From Bloomberg
Chinese President Xi Jinping has a plan to help meet the country’s growing energy needs and clear its dirty air: Spin off the tens of thousands of miles of pipelines held by three state-owned oil and gas giants and merge the networks into a new company. The resulting “China Pipelines Corp.” would aim to attract private investors to help expand the $74 billion network and ease supply crunches in some parts of the country. Such an overhaul, announced at the National People’s Congress in Beijing in March, would radically reshape China’s energy sector although it leaves central planning power in a single, albeit different, pair of hands.
- What’s the point of a pipeline company?
Almost all developed markets separate oil and gas production from transport to promote a level playing field and encourage new entrants into the market. An independent company also would be more likely, in theory, to decide on new routes based on national need rather than what serves an individual producer. More broadly, it’s part of Xi’s strategy to enhance national energy security by encouraging domestic exploration and reducing imports.
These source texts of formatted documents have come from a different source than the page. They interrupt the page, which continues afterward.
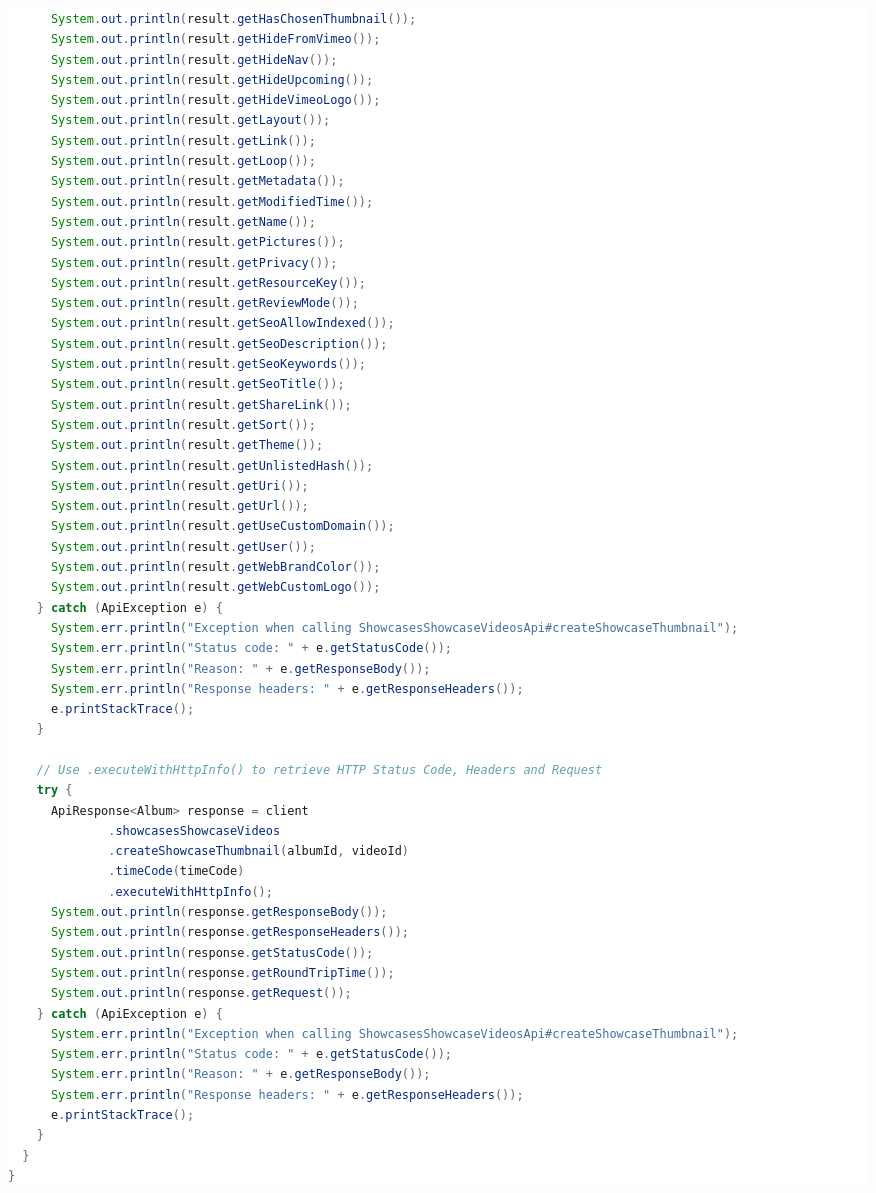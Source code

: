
 ```java
      System.out.println(result.getHasChosenThumbnail());
      System.out.println(result.getHideFromVimeo());
      System.out.println(result.getHideNav());
      System.out.println(result.getHideUpcoming());
      System.out.println(result.getHideVimeoLogo());
      System.out.println(result.getLayout());
      System.out.println(result.getLink());
      System.out.println(result.getLoop());
      System.out.println(result.getMetadata());
      System.out.println(result.getModifiedTime());
      System.out.println(result.getName());
      System.out.println(result.getPictures());
      System.out.println(result.getPrivacy());
      System.out.println(result.getResourceKey());
      System.out.println(result.getReviewMode());
      System.out.println(result.getSeoAllowIndexed());
      System.out.println(result.getSeoDescription());
      System.out.println(result.getSeoKeywords());
      System.out.println(result.getSeoTitle());
      System.out.println(result.getShareLink());
      System.out.println(result.getSort());
      System.out.println(result.getTheme());
      System.out.println(result.getUnlistedHash());
      System.out.println(result.getUri());
      System.out.println(result.getUrl());
      System.out.println(result.getUseCustomDomain());
      System.out.println(result.getUser());
      System.out.println(result.getWebBrandColor());
      System.out.println(result.getWebCustomLogo());
    } catch (ApiException e) {
      System.err.println("Exception when calling ShowcasesShowcaseVideosApi#createShowcaseThumbnail");
      System.err.println("Status code: " + e.getStatusCode());
      System.err.println("Reason: " + e.getResponseBody());
      System.err.println("Response headers: " + e.getResponseHeaders());
      e.printStackTrace();
    }

    // Use .executeWithHttpInfo() to retrieve HTTP Status Code, Headers and Request
    try {
      ApiResponse<Album> response = client
              .showcasesShowcaseVideos
              .createShowcaseThumbnail(albumId, videoId)
              .timeCode(timeCode)
              .executeWithHttpInfo();
      System.out.println(response.getResponseBody());
      System.out.println(response.getResponseHeaders());
      System.out.println(response.getStatusCode());
      System.out.println(response.getRoundTripTime());
      System.out.println(response.getRequest());
    } catch (ApiException e) {
      System.err.println("Exception when calling ShowcasesShowcaseVideosApi#createShowcaseThumbnail");
      System.err.println("Status code: " + e.getStatusCode());
      System.err.println("Reason: " + e.getResponseBody());
      System.err.println("Response headers: " + e.getResponseHeaders());
      e.printStackTrace();
    }
  }
}

```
- What does that have to do with smog?
China has moved millions of homes and businesses from coal to cleaner-burning natural gas as part of Xi’s pledge to protect the environment. But the transition has been hampered at times by a lack of infrastructure. Gas supplies still run short, especially in winter when demand peaks. CNPC, which operates about three-fourths of the gas network, caps supplies, so some cities turn to trucked-in LNG. Sometimes factories are forced to close to keep people from shivering at home.
- What’s wrong with the current set-up?
China imports about 70 percent of its crude and half its natural gas. Xi wants to produce more at home to enhance national energy security. He also wants more private capital to get involved in exploration, since the Big Three producers — China National Petroleum Corp. and its listed subsidiary PetroChina Co.; Sinopec, the listed unit of China Petrochemical Corp.; and China National Offshore Oil Corp. and its Cnooc Ltd. unit — haven’t moved fast enough to meet growing demand. Currently, pipeline access can be blocked or is prohibitively expensive for smaller private or foreign firms. Liberalizing the so-called mid-stream transportation — out of the hands of the Big Three — is seen as necessary to attract outside investors.
- How big is the network?
As of 2015, China had 64,000 kilometers (about 40,000 miles) of pipelines carrying natural gas, 27,000 carrying crude and 21,000 carrying oil products, according to China’s main economic planning agency. By 2025 its goal is to expand that to 163,000 kilometers for gas, 37,000 for crude and 40,000 for oil products. By comparison, the similarly sized U.S. had 1,984,321 kilometers of natural gas pipeline and 240,000 for petroleum products in 2013, according to the CIA World Factbook.
- How would a spinoff happen?
The talk has been about a three-step process:
- The major companies transfer assets and employees to a new company, provisionally named China Pipelines Corp., and are allotted shares based on the value of those assets, estimated last year to be around 500 billion yuan ($74 billion). Analysts have since been modeling other figures.
- State and private investment funds inject enough capital into China Pipelines for a combined stake of about 50 percent. That money would be used to fund pipeline expansion.
- China Pipelines could then do an initial public offering.
- Who benefits? Who loses?
- For PetroChina, the biggest operator, it depends on the price. Bernstein analysts last year valued its pipeline assets at 619 billion yuan for a price-to-book ratio of 1.4. If it made that much in the transfer, that’d be a big boost for PetroChina’s stock. However, the 500 billion yuan figure mentioned for all assets would amount to a ratio of only around 0.8, according to some analysts. On top of that, PetroChina would be losing one of its most important assets, accounting for about 30 percent of its book value.
- No. 2 Sinopec might see its stock price improve if the deal means it can spin off its retail business, which includes some crude and refined-oil products pipelines. Disposing of those assets would clear some of the uncertainties that can hold up an IPO.
- Cnooc could benefit by being able to sell more of its offshore gas to inland customers, who right now are out of reach because they can’t access the pipelines.